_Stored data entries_

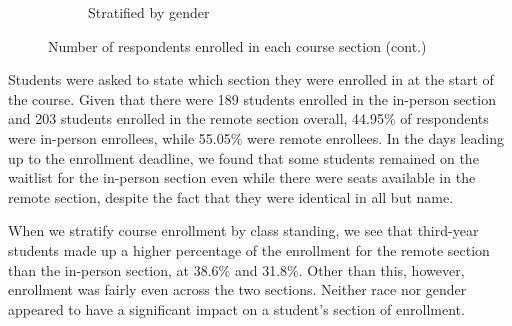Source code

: \begin{figure}[H]
\begin{subfigure}[t]{1\textwidth}
        \caption{Stratified by gender}
    \end{subfigure}
    \captionsetup{justification=centering}
    \caption[]{Number of respondents enrolled in each course section (cont.)}
\end{figure}

Students were asked to state which section they were enrolled in at the start of the course. Given that there were 189 students enrolled in the in-person section and 203 students enrolled in the remote section overall, 44.95\% of respondents were in-person enrollees, while 55.05\% were remote enrollees. In the days leading up to the enrollment deadline, we found that some students remained on the waitlist for the in-person section even while there were seats available in the remote section, despite the fact that they were identical in all but name.

When we stratify course enrollment by class standing, we see that third-year students made up a higher percentage of the enrollment for the remote section than the in-person section, at 38.6\% and 31.8\%. Other than this, however, enrollment was fairly even across the two sections. Neither race nor gender appeared to have a significant impact on a student's section of enrollment.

_WORK INSTRUCTIONS_
Every line with "subfigure" in it should be copied from the entries above.

_WRITTEN ANSWER_
\begin{subfigure}[t]{1\textwidth}
    \end{subfigure}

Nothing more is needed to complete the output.